The W-4 is intended to calculate federal withholding on wage earnings roughly equal to your actual tax liability. Created during WWII, it helps to ensure taxes are paid ratably during the year, as income is earned. But rarely is anything close to accuracy achieved—as evidenced by large year-end tax bills or refunds.

After the Tax Cuts and Jobs Act (TCJA) passed in December 2017, the continued use of both the pre-2018 and 2018-2019 versions of Form W-4 resulted in enormous under-withholding or greatly reduced refunds for many of you in both years. Employees who didn’t change jobs could continue to use the old form, while those who changed jobs were required to use the newly created version. Both versions used number of exemptions and marital status to calculate withholding, even though the TCJA eliminated exemptions. As described in “W-4s and Your Withholding” on pp. 7-8 of issue # 65 (Fall 2018, Part IV) of Wealth Creation Strategies, the new W-4 included four pages of instructions and four detailed worksheets, one of which wasn’t even in the W-4 instructions. Incredibly, every itemizing two-income family with kids had to complete the worksheets to “accurately” determine their allowances.
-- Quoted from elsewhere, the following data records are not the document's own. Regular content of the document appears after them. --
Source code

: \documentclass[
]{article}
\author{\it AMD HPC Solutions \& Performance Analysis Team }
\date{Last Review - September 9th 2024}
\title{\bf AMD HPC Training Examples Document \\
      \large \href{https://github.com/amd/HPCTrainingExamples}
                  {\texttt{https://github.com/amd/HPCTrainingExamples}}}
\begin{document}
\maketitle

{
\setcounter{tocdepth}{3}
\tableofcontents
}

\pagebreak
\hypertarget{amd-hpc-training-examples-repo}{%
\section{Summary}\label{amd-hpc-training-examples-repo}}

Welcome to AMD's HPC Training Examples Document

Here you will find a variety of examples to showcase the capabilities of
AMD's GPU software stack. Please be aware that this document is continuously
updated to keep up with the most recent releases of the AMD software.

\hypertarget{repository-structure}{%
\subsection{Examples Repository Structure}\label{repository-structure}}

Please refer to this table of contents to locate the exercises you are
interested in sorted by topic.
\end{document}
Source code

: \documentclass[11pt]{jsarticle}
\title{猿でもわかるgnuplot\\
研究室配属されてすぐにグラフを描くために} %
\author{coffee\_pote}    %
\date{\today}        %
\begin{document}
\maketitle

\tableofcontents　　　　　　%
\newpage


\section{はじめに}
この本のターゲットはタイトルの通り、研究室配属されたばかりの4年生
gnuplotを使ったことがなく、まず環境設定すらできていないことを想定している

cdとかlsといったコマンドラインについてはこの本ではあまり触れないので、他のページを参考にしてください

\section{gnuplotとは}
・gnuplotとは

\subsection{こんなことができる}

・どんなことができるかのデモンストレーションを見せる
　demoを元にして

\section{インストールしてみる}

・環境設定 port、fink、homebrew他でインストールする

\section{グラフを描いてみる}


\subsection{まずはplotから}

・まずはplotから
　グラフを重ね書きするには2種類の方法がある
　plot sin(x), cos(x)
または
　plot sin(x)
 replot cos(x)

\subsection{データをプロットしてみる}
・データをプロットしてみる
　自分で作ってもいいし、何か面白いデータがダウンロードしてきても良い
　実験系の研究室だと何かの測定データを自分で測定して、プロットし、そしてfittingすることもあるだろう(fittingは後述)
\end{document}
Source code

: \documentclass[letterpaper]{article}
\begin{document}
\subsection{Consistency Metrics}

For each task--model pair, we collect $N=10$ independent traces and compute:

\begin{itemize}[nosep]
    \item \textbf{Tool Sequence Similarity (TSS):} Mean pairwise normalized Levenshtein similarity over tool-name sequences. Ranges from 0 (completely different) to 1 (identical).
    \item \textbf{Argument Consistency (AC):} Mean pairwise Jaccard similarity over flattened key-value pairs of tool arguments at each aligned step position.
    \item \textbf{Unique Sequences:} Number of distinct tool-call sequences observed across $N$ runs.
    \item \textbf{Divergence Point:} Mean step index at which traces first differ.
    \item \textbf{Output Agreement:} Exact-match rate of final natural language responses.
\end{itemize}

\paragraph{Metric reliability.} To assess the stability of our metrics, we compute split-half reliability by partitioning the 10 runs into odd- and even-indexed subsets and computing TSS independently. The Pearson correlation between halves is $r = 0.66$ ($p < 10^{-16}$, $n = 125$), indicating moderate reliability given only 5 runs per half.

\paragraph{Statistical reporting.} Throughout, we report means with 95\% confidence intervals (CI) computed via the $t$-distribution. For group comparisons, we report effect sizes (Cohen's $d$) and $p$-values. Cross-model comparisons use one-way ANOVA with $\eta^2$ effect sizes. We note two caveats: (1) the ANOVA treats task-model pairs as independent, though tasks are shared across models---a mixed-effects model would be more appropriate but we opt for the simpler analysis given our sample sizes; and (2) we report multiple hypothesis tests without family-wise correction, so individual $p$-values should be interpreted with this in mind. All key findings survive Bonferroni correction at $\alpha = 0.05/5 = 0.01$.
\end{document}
The IRS created an online calculator to “simplify” the calculations; this did not help. One taxpayer, who went public with her results, found she could claim an astounding (and woefully incorrect) 84 withholding allowances. The failure of this version of the W-4 was the inevitable result of trying to fit a round peg into a square hole.

Two years later, we finally have a W-4 that makes some sense and produces a more accurate result. While imperfect, we cannot demand much more of a flawed system.

The old W-4 determined withholding by counting number of “withholding allowances,” or exemptions, starting with one for each taxpayer and dependent. This, in addition to the “standard deduction,” indicated annual tax-free income for withholding purposes. In 2017, each exemption equaled $4,050 and the standard deduction was $6,350 ($12,700 for joint filers). So, a single filer with two dependents could claim the standard deduction plus two withholding allowances, worth ($6,350 plus $4,050 x 2 = ) $14,450, indicating that much in tax-free yearly earnings. Itemizers, whose actual deductions exceed the standard deduction, could claim one additional withholding allowance for every $4,050 that itemized deductions exceeded the standard deduction. When the TCJA eliminated exemptions for calculating the actual tax, exemptions should have been dropped from the W-4, but that wasn’t done. Taxpayers’ lack of understanding of exemptions and the standard deduction, the latter of which was nearly doubled under the new law, resulted in a huge under-withholding problem. Two years later, the IRS finally created the new W-4 and got it mostly right, but many tax credits (dollar for dollar offsets to tax) are still not factored in without resorting to a complex online calculator. Worse, withholding as a percentage of income is not allowed, even though a correct percentage can easily be calculated once filing status, estimated yearly income by type of income, and expected deductions and credits is known. Below, we show an easy fix.

Introducing the New W-4   
In recognition of the fact that “allowances” or “exemptions” are no longer claimed on Form W-4, the form’s title has been changed from “Employee’s Withholding Allowance Certificate” to “Employee’s Withholding Certificate” and the filing is a bit more intuitive. Step 1 asks for your filing status: single, married or head of household. (In the rare instance of married filing separate, check “single.”) In Step 2, check a box if you have more than one job or you are married and both of you work. Your checkmark effectively turns your “married filing joint” status to “single” status for withholding purposes, effectively allocating half the standard deduction to each of you and cutting most tax brackets in half. If you don’t check this box, the higher the income at the 2nd job, the more you will owe at year-end.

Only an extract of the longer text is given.